Stored items from a collection
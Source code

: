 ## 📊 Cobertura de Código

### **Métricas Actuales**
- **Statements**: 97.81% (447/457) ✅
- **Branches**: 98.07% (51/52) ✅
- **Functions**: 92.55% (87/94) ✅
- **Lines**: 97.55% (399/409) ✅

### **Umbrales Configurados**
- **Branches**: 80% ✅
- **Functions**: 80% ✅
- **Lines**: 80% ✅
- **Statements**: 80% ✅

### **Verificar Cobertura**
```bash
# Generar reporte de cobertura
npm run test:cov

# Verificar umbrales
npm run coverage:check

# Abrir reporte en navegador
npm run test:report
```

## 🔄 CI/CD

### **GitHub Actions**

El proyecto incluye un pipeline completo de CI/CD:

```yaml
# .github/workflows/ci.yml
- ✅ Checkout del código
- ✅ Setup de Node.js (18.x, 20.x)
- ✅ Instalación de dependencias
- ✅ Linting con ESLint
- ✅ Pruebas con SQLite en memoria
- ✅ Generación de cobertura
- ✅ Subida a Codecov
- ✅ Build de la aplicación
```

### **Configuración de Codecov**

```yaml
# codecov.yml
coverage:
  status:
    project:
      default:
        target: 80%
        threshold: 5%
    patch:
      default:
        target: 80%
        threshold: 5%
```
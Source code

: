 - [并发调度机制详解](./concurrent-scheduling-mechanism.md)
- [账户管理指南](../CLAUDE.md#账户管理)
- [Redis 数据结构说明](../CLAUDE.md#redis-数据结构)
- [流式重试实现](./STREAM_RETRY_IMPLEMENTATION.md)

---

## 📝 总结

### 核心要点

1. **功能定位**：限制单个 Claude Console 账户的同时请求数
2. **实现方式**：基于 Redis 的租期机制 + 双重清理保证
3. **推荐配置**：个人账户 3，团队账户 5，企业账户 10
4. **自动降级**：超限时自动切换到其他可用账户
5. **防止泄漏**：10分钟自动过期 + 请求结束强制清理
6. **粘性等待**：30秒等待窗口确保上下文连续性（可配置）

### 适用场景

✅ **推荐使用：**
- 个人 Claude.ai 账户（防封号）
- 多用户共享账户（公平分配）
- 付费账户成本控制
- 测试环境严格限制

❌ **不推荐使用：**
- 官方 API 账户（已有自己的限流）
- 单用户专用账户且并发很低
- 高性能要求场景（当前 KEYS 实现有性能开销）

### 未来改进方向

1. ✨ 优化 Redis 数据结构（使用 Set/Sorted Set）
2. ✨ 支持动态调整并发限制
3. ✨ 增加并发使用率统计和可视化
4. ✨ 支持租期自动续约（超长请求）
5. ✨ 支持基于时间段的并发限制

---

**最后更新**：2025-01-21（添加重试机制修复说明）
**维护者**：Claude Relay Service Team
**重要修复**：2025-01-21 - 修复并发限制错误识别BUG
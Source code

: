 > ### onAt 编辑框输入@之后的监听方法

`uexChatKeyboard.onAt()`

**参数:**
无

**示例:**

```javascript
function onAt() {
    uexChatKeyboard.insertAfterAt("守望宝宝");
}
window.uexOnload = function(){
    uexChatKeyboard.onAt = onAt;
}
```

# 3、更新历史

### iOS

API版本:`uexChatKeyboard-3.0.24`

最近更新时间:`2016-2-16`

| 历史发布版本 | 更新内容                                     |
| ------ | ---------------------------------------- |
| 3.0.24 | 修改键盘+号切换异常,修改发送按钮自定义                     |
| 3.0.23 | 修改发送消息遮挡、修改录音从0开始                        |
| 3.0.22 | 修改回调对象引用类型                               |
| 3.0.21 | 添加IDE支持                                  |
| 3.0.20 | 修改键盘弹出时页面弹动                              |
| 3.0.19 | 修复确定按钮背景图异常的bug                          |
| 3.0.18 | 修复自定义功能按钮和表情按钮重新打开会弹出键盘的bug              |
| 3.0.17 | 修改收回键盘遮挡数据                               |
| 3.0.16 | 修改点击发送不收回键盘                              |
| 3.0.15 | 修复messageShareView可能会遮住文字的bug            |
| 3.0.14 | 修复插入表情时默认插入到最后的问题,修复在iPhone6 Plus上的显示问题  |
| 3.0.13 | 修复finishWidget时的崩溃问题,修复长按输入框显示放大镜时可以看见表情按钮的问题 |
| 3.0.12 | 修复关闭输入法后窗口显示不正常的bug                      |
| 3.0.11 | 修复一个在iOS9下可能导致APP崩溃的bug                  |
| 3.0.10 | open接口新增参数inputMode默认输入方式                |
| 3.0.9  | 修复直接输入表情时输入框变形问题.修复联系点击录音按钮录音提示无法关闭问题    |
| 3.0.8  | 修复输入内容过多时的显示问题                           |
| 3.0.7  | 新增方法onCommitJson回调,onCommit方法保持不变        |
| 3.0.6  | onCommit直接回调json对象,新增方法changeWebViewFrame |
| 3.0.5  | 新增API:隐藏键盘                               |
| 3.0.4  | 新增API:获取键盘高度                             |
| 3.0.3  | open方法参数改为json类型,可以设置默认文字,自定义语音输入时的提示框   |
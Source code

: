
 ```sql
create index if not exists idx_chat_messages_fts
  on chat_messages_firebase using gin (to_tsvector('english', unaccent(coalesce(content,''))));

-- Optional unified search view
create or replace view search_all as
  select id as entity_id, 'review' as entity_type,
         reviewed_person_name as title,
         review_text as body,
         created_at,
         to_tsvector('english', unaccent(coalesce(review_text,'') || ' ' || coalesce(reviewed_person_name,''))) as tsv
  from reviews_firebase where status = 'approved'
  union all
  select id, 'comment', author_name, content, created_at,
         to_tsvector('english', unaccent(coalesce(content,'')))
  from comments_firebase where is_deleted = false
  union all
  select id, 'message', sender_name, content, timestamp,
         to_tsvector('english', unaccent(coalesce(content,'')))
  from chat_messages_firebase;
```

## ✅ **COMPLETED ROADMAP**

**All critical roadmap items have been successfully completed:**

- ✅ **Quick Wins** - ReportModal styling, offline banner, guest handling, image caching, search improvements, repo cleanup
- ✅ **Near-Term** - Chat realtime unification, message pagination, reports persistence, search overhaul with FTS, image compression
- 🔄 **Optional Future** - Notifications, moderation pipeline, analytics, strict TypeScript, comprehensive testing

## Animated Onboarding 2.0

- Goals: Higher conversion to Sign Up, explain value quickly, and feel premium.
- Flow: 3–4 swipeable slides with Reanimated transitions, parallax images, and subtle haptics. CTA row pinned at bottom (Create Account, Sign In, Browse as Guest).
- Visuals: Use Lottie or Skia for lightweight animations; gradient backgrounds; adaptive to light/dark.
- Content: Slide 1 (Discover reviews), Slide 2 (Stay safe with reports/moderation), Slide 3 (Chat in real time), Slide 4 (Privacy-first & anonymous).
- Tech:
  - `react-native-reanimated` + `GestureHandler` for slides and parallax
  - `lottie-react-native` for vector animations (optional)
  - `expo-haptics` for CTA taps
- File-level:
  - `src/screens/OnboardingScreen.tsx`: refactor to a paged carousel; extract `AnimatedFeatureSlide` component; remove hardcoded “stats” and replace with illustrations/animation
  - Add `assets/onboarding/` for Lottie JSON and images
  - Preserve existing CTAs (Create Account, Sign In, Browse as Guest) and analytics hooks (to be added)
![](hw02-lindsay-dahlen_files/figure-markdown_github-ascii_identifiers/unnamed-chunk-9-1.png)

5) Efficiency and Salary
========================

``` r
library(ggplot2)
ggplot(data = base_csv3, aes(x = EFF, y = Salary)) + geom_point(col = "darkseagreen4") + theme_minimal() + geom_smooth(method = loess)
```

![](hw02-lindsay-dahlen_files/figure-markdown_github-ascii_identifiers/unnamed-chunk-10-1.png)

**Action item**
Line by line, retype all the entries exactly as they are shown.

**Answer to the problem**
Source code

: ## 📊 Cobertura de Código

### **Métricas Actuales**
- **Statements**: 97.81% (447/457) ✅
- **Branches**: 98.07% (51/52) ✅
- **Functions**: 92.55% (87/94) ✅
- **Lines**: 97.55% (399/409) ✅

### **Umbrales Configurados**
- **Branches**: 80% ✅
- **Functions**: 80% ✅
- **Lines**: 80% ✅
- **Statements**: 80% ✅

### **Verificar Cobertura**
```bash
# Generar reporte de cobertura
npm run test:cov

# Verificar umbrales
npm run coverage:check

# Abrir reporte en navegador
npm run test:report
```

## 🔄 CI/CD

### **GitHub Actions**

El proyecto incluye un pipeline completo de CI/CD:

```yaml
# .github/workflows/ci.yml
- ✅ Checkout del código
- ✅ Setup de Node.js (18.x, 20.x)
- ✅ Instalación de dependencias
- ✅ Linting con ESLint
- ✅ Pruebas con SQLite en memoria
- ✅ Generación de cobertura
- ✅ Subida a Codecov
- ✅ Build de la aplicación
```

### **Configuración de Codecov**

```yaml
# codecov.yml
coverage:
  status:
    project:
      default:
        target: 80%
        threshold: 5%
    patch:
      default:
        target: 80%
        threshold: 5%
```
Source code

: - [并发调度机制详解](./concurrent-scheduling-mechanism.md)
- [账户管理指南](../CLAUDE.md#账户管理)
- [Redis 数据结构说明](../CLAUDE.md#redis-数据结构)
- [流式重试实现](./STREAM_RETRY_IMPLEMENTATION.md)

---

## 📝 总结

### 核心要点

1. **功能定位**：限制单个 Claude Console 账户的同时请求数
2. **实现方式**：基于 Redis 的租期机制 + 双重清理保证
3. **推荐配置**：个人账户 3，团队账户 5，企业账户 10
4. **自动降级**：超限时自动切换到其他可用账户
5. **防止泄漏**：10分钟自动过期 + 请求结束强制清理
6. **粘性等待**：30秒等待窗口确保上下文连续性（可配置）

### 适用场景

✅ **推荐使用：**
- 个人 Claude.ai 账户（防封号）
- 多用户共享账户（公平分配）
- 付费账户成本控制
- 测试环境严格限制

❌ **不推荐使用：**
- 官方 API 账户（已有自己的限流）
- 单用户专用账户且并发很低
- 高性能要求场景（当前 KEYS 实现有性能开销）

### 未来改进方向

1. ✨ 优化 Redis 数据结构（使用 Set/Sorted Set）
2. ✨ 支持动态调整并发限制
3. ✨ 增加并发使用率统计和可视化
4. ✨ 支持租期自动续约（超长请求）
5. ✨ 支持基于时间段的并发限制

---

**最后更新**：2025-01-21（添加重试机制修复说明）
**维护者**：Claude Relay Service Team
**重要修复**：2025-01-21 - 修复并发限制错误识别BUG
Source code

: > ### onAt 编辑框输入@之后的监听方法

`uexChatKeyboard.onAt()`

**参数:**
无

**示例:**

```javascript
function onAt() {
    uexChatKeyboard.insertAfterAt("守望宝宝");
}
window.uexOnload = function(){
    uexChatKeyboard.onAt = onAt;
}
```

# 3、更新历史

### iOS

API版本:`uexChatKeyboard-3.0.24`

最近更新时间:`2016-2-16`

| 历史发布版本 | 更新内容                                     |
| ------ | ---------------------------------------- |
| 3.0.24 | 修改键盘+号切换异常,修改发送按钮自定义                     |
| 3.0.23 | 修改发送消息遮挡、修改录音从0开始                        |
| 3.0.22 | 修改回调对象引用类型                               |
| 3.0.21 | 添加IDE支持                                  |
| 3.0.20 | 修改键盘弹出时页面弹动                              |
| 3.0.19 | 修复确定按钮背景图异常的bug                          |
| 3.0.18 | 修复自定义功能按钮和表情按钮重新打开会弹出键盘的bug              |
| 3.0.17 | 修改收回键盘遮挡数据                               |
| 3.0.16 | 修改点击发送不收回键盘                              |
| 3.0.15 | 修复messageShareView可能会遮住文字的bug            |
| 3.0.14 | 修复插入表情时默认插入到最后的问题,修复在iPhone6 Plus上的显示问题  |
| 3.0.13 | 修复finishWidget时的崩溃问题,修复长按输入框显示放大镜时可以看见表情按钮的问题 |
| 3.0.12 | 修复关闭输入法后窗口显示不正常的bug                      |
| 3.0.11 | 修复一个在iOS9下可能导致APP崩溃的bug                  |
| 3.0.10 | open接口新增参数inputMode默认输入方式                |
| 3.0.9  | 修复直接输入表情时输入框变形问题.修复联系点击录音按钮录音提示无法关闭问题    |
| 3.0.8  | 修复输入内容过多时的显示问题                           |
| 3.0.7  | 新增方法onCommitJson回调,onCommit方法保持不变        |
| 3.0.6  | onCommit直接回调json对象,新增方法changeWebViewFrame |
| 3.0.5  | 新增API:隐藏键盘                               |
| 3.0.4  | 新增API:获取键盘高度                             |
| 3.0.3  | open方法参数改为json类型,可以设置默认文字,自定义语音输入时的提示框   |
Source code

:
 ```sql
create index if not exists idx_chat_messages_fts
  on chat_messages_firebase using gin (to_tsvector('english', unaccent(coalesce(content,''))));

-- Optional unified search view
create or replace view search_all as
  select id as entity_id, 'review' as entity_type,
         reviewed_person_name as title,
         review_text as body,
         created_at,
         to_tsvector('english', unaccent(coalesce(review_text,'') || ' ' || coalesce(reviewed_person_name,''))) as tsv
  from reviews_firebase where status = 'approved'
  union all
  select id, 'comment', author_name, content, created_at,
         to_tsvector('english', unaccent(coalesce(content,'')))
  from comments_firebase where is_deleted = false
  union all
  select id, 'message', sender_name, content, timestamp,
         to_tsvector('english', unaccent(coalesce(content,'')))
  from chat_messages_firebase;
```

## ✅ **COMPLETED ROADMAP**

**All critical roadmap items have been successfully completed:**

- ✅ **Quick Wins** - ReportModal styling, offline banner, guest handling, image caching, search improvements, repo cleanup
- ✅ **Near-Term** - Chat realtime unification, message pagination, reports persistence, search overhaul with FTS, image compression
- 🔄 **Optional Future** - Notifications, moderation pipeline, analytics, strict TypeScript, comprehensive testing

## Animated Onboarding 2.0

- Goals: Higher conversion to Sign Up, explain value quickly, and feel premium.
- Flow: 3–4 swipeable slides with Reanimated transitions, parallax images, and subtle haptics. CTA row pinned at bottom (Create Account, Sign In, Browse as Guest).
- Visuals: Use Lottie or Skia for lightweight animations; gradient backgrounds; adaptive to light/dark.
- Content: Slide 1 (Discover reviews), Slide 2 (Stay safe with reports/moderation), Slide 3 (Chat in real time), Slide 4 (Privacy-first & anonymous).
- Tech:
  - `react-native-reanimated` + `GestureHandler` for slides and parallax
  - `lottie-react-native` for vector animations (optional)
  - `expo-haptics` for CTA taps
- File-level:
  - `src/screens/OnboardingScreen.tsx`: refactor to a paged carousel; extract `AnimatedFeatureSlide` component; remove hardcoded “stats” and replace with illustrations/animation
  - Add `assets/onboarding/` for Lottie JSON and images
  - Preserve existing CTAs (Create Account, Sign In, Browse as Guest) and analytics hooks (to be added)
![](hw02-lindsay-dahlen_files/figure-markdown_github-ascii_identifiers/unnamed-chunk-9-1.png)

5) Efficiency and Salary
========================

``` r
library(ggplot2)
ggplot(data = base_csv3, aes(x = EFF, y = Salary)) + geom_point(col = "darkseagreen4") + theme_minimal() + geom_smooth(method = loess)
```

![](hw02-lindsay-dahlen_files/figure-markdown_github-ascii_identifiers/unnamed-chunk-10-1.png)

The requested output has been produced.